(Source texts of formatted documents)
=== Section Start ===
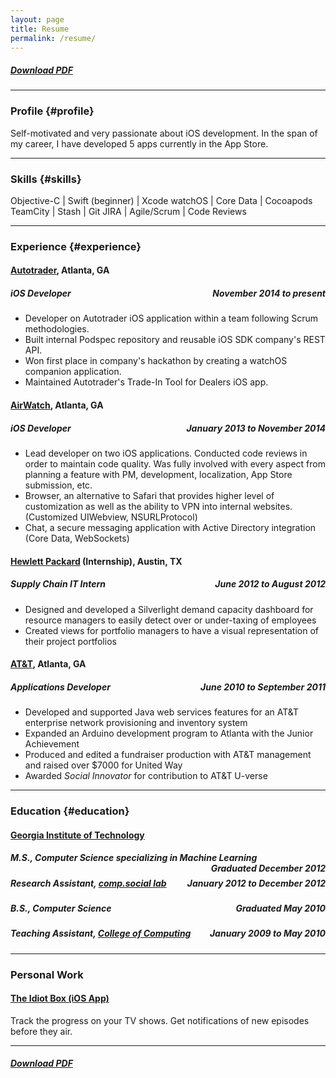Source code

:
 ```yaml
---
layout: page
title: Resume
permalink: /resume/
---
```


##### [Download PDF](/resources/resume.pdf)

------

### Profile {#profile}

Self-motivated and very passionate about iOS development. 
In the span of my career, I have developed 5 apps currently in the App Store.

------

### Skills {#skills}

Objective-C | Swift (beginner) | Xcode
watchOS | Core Data | Cocoapods 
TeamCity | Stash | Git
JIRA | Agile/Scrum | Code Reviews

------

### Experience {#experience}

#### [Autotrader](http://www.autotrader.com), Atlanta, GA

##### *iOS Developer* <span style="float:right;">*November 2014 to present*</span>
- Developer on Autotrader iOS application within a team following Scrum methodologies.
- Built internal Podspec repository and reusable iOS SDK company's REST API.
- Won first place in company's hackathon by creating a watchOS companion application.
- Maintained Autotrader's Trade-In Tool for Dealers iOS app. 
  
#### [AirWatch](http://www.air-watch.com), Atlanta, GA

##### *iOS Developer* <span style="float:right;">*January 2013 to November 2014*</span>
- Lead developer on two iOS applications. Conducted code reviews in order 
to maintain code quality. Was fully involved with every aspect from planning a feature 
with PM, development, localization, App Store submission, etc.
- Browser, an alternative to Safari that provides higher level of customization 
as well as the ability to VPN into internal websites. (Customized UIWebview, NSURLProtocol)
- Chat, a secure messaging application with Active Directory integration (Core Data, WebSockets)

#### [Hewlett Packard](http://www.hp.com/country/us/en/uc/welcome.html) (Internship), Austin, TX

##### *Supply Chain IT Intern* <span style="float:right;">*June 2012 to August 2012*</span>
- Designed and developed a Silverlight demand capacity dashboard for resource managers to easily detect over or under-taxing of employees
- Created views for portfolio managers to have a visual representation of their project portfolios

#### [AT&T](http://www.att.com), Atlanta, GA

##### *Applications Developer* <span style="float:right;">*June 2010 to September 2011*</span>
- Developed and supported Java web services features for an AT&T enterprise network provisioning and inventory system
- Expanded an Arduino development program to Atlanta with the Junior Achievement
- Produced and edited a fundraiser production with AT&T management and raised over $7000 for United Way
- Awarded _Social Innovator_ for contribution to AT&T U-verse

<!-- 
- Practiced test-driven development; increased code coverage for IDIS (_Integrated Design and Inventory System_) web service operations
- Contributed to the AT&T Intellectual Property portfolio; listed as a creator for a patent currently in the filing process
 -->


------

### Education {#education}

#### [Georgia Institute of Technology](http://www.gatech.edu)

##### *M.S., Computer Science specializing in Machine Learning* <span style="float:right;">*Graduated December 2012*</span>
<!-- 
- Final GPA: 3.57
 -->

##### *Research Assistant, [comp.social lab](http://comp.social.gatech.edu)* <span style="float:right;">*January 2012 to December 2012*</span>
<!-- 
- Collaborated with Yahoo! Research to detect breaking news early through social networks
- Explored possible improvements to topic modeling in microblogs
 -->

##### *B.S., Computer Science* <span style="float:right;">*Graduated May 2010*</span>
<!-- - Overall GPA: 3.45 - High Honors -->

##### *Teaching Assistant, [College of Computing](http://www.cc.gatech.edu)* <span style="float:right;">*January 2009 to May 2010*</span>
<!-- - Taught and explained the basics of Software Engineering through group projects coded in Smalltalk. Responsible for holding weekly office hours, proctoring exams, and grading assignments -->

------

### Personal Work

#### [The Idiot Box (iOS App)](https://itunes.apple.com/us/app/the-idiot-box/id735778179?mt=8)

Track the progress on your TV shows. Get notifications of new episodes before they air.

------

##### [Download PDF](/resources/resume.pdf)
=== Section End ===
- TASK STATEMENT
Starting at the line that contains "- Final GPA: 3.57" and stopping after the line that contains "##### *Teaching Assistant, [College", write out every line exactly as it appears above, and no other line.

- SOLUTION BELOW
- Final GPA: 3.57
 -->

##### *Research Assistant, [comp.social lab](http://comp.social.gatech.edu)* <span style="float:right;">*January 2012 to December 2012*</span>
<!-- 
- Collaborated with Yahoo! Research to detect breaking news early through social networks
- Explored possible improvements to topic modeling in microblogs
 -->

##### *B.S., Computer Science* <span style="float:right;">*Graduated May 2010*</span>
<!-- - Overall GPA: 3.45 - High Honors -->

##### *Teaching Assistant, [College of Computing](http://www.cc.gatech.edu)* <span style="float:right;">*January 2009 to May 2010*</span>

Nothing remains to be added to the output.